2. Develop an auto-refinement framework that employs a target MLLM and a defender to iteratively optimize defense prompts, enhancing robustness and prompt diversity.
3. Show superior performance in defending against structure-based jailbreak attacks while maintaining model performance on benign datasets.
**Related Work:**
- **Jailbreak Attacks on MLLMs:** Categorized into perturbation-based and structure-based attacks.
- **Defense on MLLMs:** Inference-time and training-time alignments, with recent works focusing on post-hoc filtering defenses.
**Methodology:**
- **Preliminary:** Define defense tasks and task definition.
- **AdaShield-S (Manual Static Defense Prompt):** Design effective defense prompts manually.

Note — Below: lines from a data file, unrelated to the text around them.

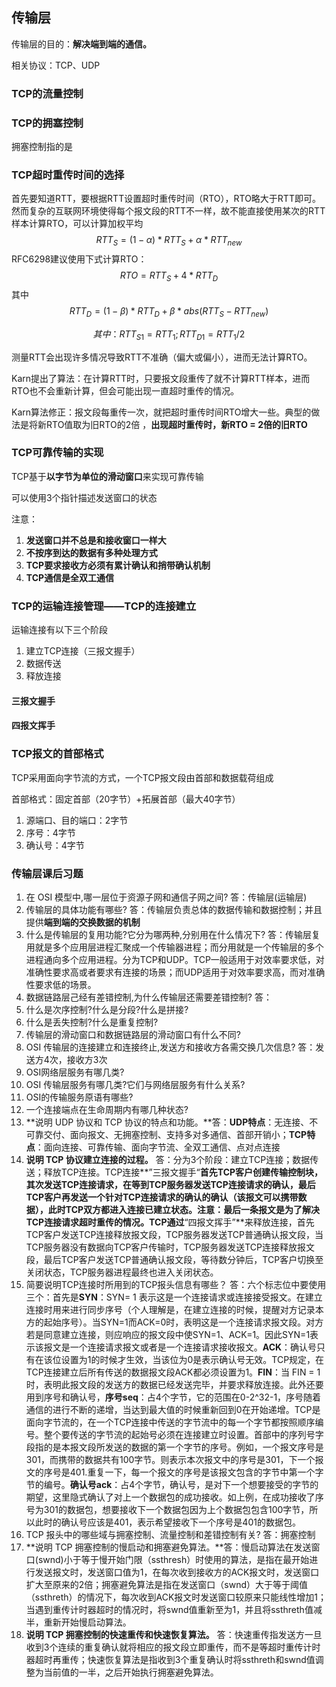 ## 传输层

传输层的目的：**解决端到端的通信。**

相关协议：TCP、UDP

### TCP的流量控制

### TCP的拥塞控制

拥塞控制指的是

### TCP超时重传时间的选择

​		首先要知道RTT，要根据RTT设置超时重传时间（RTO），RTO略大于RTT即可。然而复杂的互联网环境使得每个报文段的RTT不一样，故不能直接使用某次的RTT样本计算RTO，可以计算加权平均
$$
RTT_{S} = (1 - α) * RTT_S + α * RTT_{new}
$$
RFC6298建议使用下式计算RTO：
$$
RTO = RTT_S + 4 * RTT_D
$$
其中
$$
RTT_D = (1 - β) * RTT_D + β * abs(RTT_S - RTT_{new})
$$

$$
其中：RTT_{S1} = RTT_1;
RTT_{D1} = RTT_1 / 2
$$

测量RTT会出现许多情况导致RTT不准确（偏大或偏小），进而无法计算RTO。

Karn提出了算法：在计算RTT时，只要报文段重传了就不计算RTT样本，进而RTO也不会重新计算，但会可能出现一直超时重传的情况。

Karn算法修正：报文段每重传一次，就把超时重传时间RTO增大一些。典型的做法是将新RTO值取为旧RTO的2倍 ，**出现超时重传时，新RTO = 2倍的旧RTO**

### TCP可靠传输的实现

TCP基于**以字节为单位的滑动窗口**来实现可靠传输

可以使用3个指针描述发送窗口的状态

注意：

1. **发送窗口并不总是和接收窗口一样大**
2. **不按序到达的数据有多种处理方式**
3. **TCP要求接收方必须有累计确认和捎带确认机制**
4. **TCP通信是全双工通信**

### TCP的运输连接管理——TCP的连接建立

运输连接有以下三个阶段

1. 建立TCP连接（三报文握手）
2. 数据传送
3. 释放连接

#### 三报文握手

#### 四报文挥手

### TCP报文的首部格式

TCP采用面向字节流的方式，一个TCP报文段由首部和数据载荷组成

首部格式：固定首部（20字节）+拓展首部（最大40字节）

1. 源端口、目的端口：2字节
2. 序号：4字节
3. 确认号：4字节

### 传输层课后习题

1. 在 OSI 模型中,哪一层位于资源子网和通信子网之间?    答：传输层(运输层)
2. 传输层的具体功能有哪些?    答：传输层负责总体的数据传输和数据控制；并且提供**端到端的交换数据的机制**
3. 什么是传输层的复用功能?它分为哪两种,分别用在什么情况下?    答：传输层复用就是多个应用层进程汇聚成一个传输器进程；而分用就是一个传输层的多个进程通向多个应用进程。分为TCP和UDP。TCP一般适用于对效率要求低，对准确性要求高或者要求有连接的场景；而UDP适用于对效率要求高，而对准确性要求低的场景。
4. 数据链路层己经有差错控制,为什么传输层还需要差错控制?   答：
5. 什么是次序控制?什么是分段?什么是拼接?
6. 什么是丢失控制?什么是重复控制?
7. 传输层的滑动窗口和数据链路层的滑动窗口有什么不同?
8.  OSI 传输层的连接建立和连接终止,发送方和接收方各需交换几次信息?    答：发送方4次，接收方3次
9. OSI网络层服务有哪几类?
10. OSI 传输层服务有哪几类?它们与网络层服务有什么关系?
11. OSI的传输服务原语有哪些?
12. 一个连接端点在生命周期内有哪几种状态?
13. **说明 UDP 协议和 TCP 协议的特点和功能。**答：**UDP特点**：无连接、不可靠交付、面向报文、无拥塞控制、支持多对多通信、首部开销小；**TCP特点**：面向连接、可靠传输、面向字节流、全双工通信、点对点连接
14. **说明 TCP 协议建立连接的过程。**  答：分为3个阶段：建立TCP连接；数据传送；释放TCP连接。TCP连接**”三报文握手“**首先TCP客户创建传输控制块，其次发送TCP连接请求，在等到TCP服务器发送TCP连接请求的确认，最后TCP客户再发送一个针对TCP连接请求的确认的确认（该报文可以携带数据），此时TCP双方都进入连接已建立状态。注意：**最后一条报文是为了解决TCP连接请求超时重传的情况**。TCP通过**“四报文挥手”**来释放连接，首先TCP客户发送TCP连接释放报文段，TCP服务器发送TCP普通确认报文段，当TCP服务器没有数据向TCP客户传输时，TCP服务器发送TCP连接释放报文段，最后TCP客户发送TCP普通确认报文段，等待数分钟后，TCP客户切换至关闭状态，TCP服务器进程最终也进入关闭状态。
15. 简要说明TCP连接时所用到的TCP报头信息有哪些？   答：六个标志位中要使用三个：首先是**SYN**：SYN= 1 表示这是一个连接请求或连接接受报文。在建立连接时用来进行同步序号（个人理解是，在建立连接的时候，提醒对方记录本方的起始序号）。当SYN=1而ACK=0时，表明这是一个连接请求报文段。对方若是同意建立连接，则应响应的报文段中使SYN=1、ACK=1。因此SYN=1表示该报文是一个连接请求报文或者是一个连接请求接收报文。**ACK**：确认号只有在该位设置为1的时候才生效，当该位为0是表示确认号无效。TCP规定，在TCP连接建立后所有传送的数据报文段ACK都必须设置为1。**FIN**：当 FIN = 1 时，表明此报文段的发送方的数据已经发送完毕，并要求释放连接。此外还要用到序号和确认号，**序号seq**：占4个字节，它的范围在0-2^32-1，序号随着通信的进行不断的递增，当达到最大值的时候重新回到0在开始递增。TCP是面向字节流的，在一个TCP连接中传送的字节流中的每一个字节都按照顺序编号。整个要传送的字节流的起始号必须在连接建立时设置。首部中的序列号字段指的是本报文段所发送的数据的第一个字节的序号。例如，一个报文序号是301，而携带的数据共有100字节。则表示本次报文中的序号是301，下一个报文的序号是401.重复一下，每一个报文的序号是该报文包含的字节中第一个字节的编号。**确认号ack**：占4个字节，确认号，是对下一个想要接受的字节的期望，这里隐式确认了对上一个数据包的成功接收。如上例，在成功接收了序号为301的数据包，想要接收下一个数据包因为上个数据包包含100字节，所以此时的确认号应该是401，表示希望接收下一个序号是401的数据包。
16. TCP 报头中的哪些域与拥塞控制、流量控制和差错控制有关?    答：拥塞控制
17. **说明 TCP 拥塞控制的慢启动和拥塞避免算法。**答：慢启动算法在发送窗口(swnd)小于等于慢开始门限（ssthresh）时使用的算法，是指在最开始进行发送报文时，发送窗口值为1，在每次收到接收方的ACK报文时，发送窗口扩大至原来的2倍；拥塞避免算法是指在发送窗口（swnd）大于等于阈值（ssthreth）的情况下，每次收到ACK报文时发送窗口较原来只能线性增加1；当遇到重传计时器超时的情况时，将swnd值重新至为1，并且将ssthreth值减半，重新开始慢启动算法。
18. **说明 TCP 拥塞控制的快速重传和快速恢复算法。**  答：快速重传指发送方一旦收到3个连续的重复确认就将相应的报文段立即重传，而不是等超时重传计时器超时再重传；快速恢复算法是指收到3个重复确认时将ssthreth和swnd值调整为当前值的一半，之后开始执行拥塞避免算法。
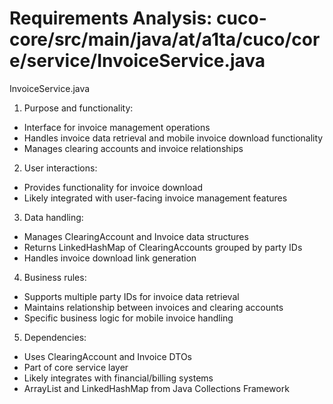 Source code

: # Requirements Analysis: cuco-core/src/main/java/at/a1ta/cuco/core/service/InvoiceService.java

InvoiceService.java
1. Purpose and functionality:
- Interface for invoice management operations
- Handles invoice data retrieval and mobile invoice download functionality
- Manages clearing accounts and invoice relationships

2. User interactions:
- Provides functionality for invoice download
- Likely integrated with user-facing invoice management features

3. Data handling:
- Manages ClearingAccount and Invoice data structures
- Returns LinkedHashMap of ClearingAccounts grouped by party IDs
- Handles invoice download link generation

4. Business rules:
- Supports multiple party IDs for invoice data retrieval
- Maintains relationship between invoices and clearing accounts
- Specific business logic for mobile invoice handling

5. Dependencies:
- Uses ClearingAccount and Invoice DTOs
- Part of core service layer
- Likely integrates with financial/billing systems
- ArrayList and LinkedHashMap from Java Collections Framework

- **AdaShield-A (Defense Prompt Auto-Refinement Framework):** Automatically optimize defense prompts using a defender LLM and a target MLLM.
**Experiments:**
- **Setup:** Use FigStep and QR attacks, MM-Vet benchmark, and various baselines.
- **Results:** Show AdaShield outperforms baselines in defense effectiveness and generalizes well to unseen scenarios.
**Conclusion & Limitation:**
- AdaShield is effective in safeguarding MLLMs from structure-based jailbreak attacks without fine-tuning or additional modules.
- Future work includes developing a universal defense framework for both structure-based and perturbation-based attacks.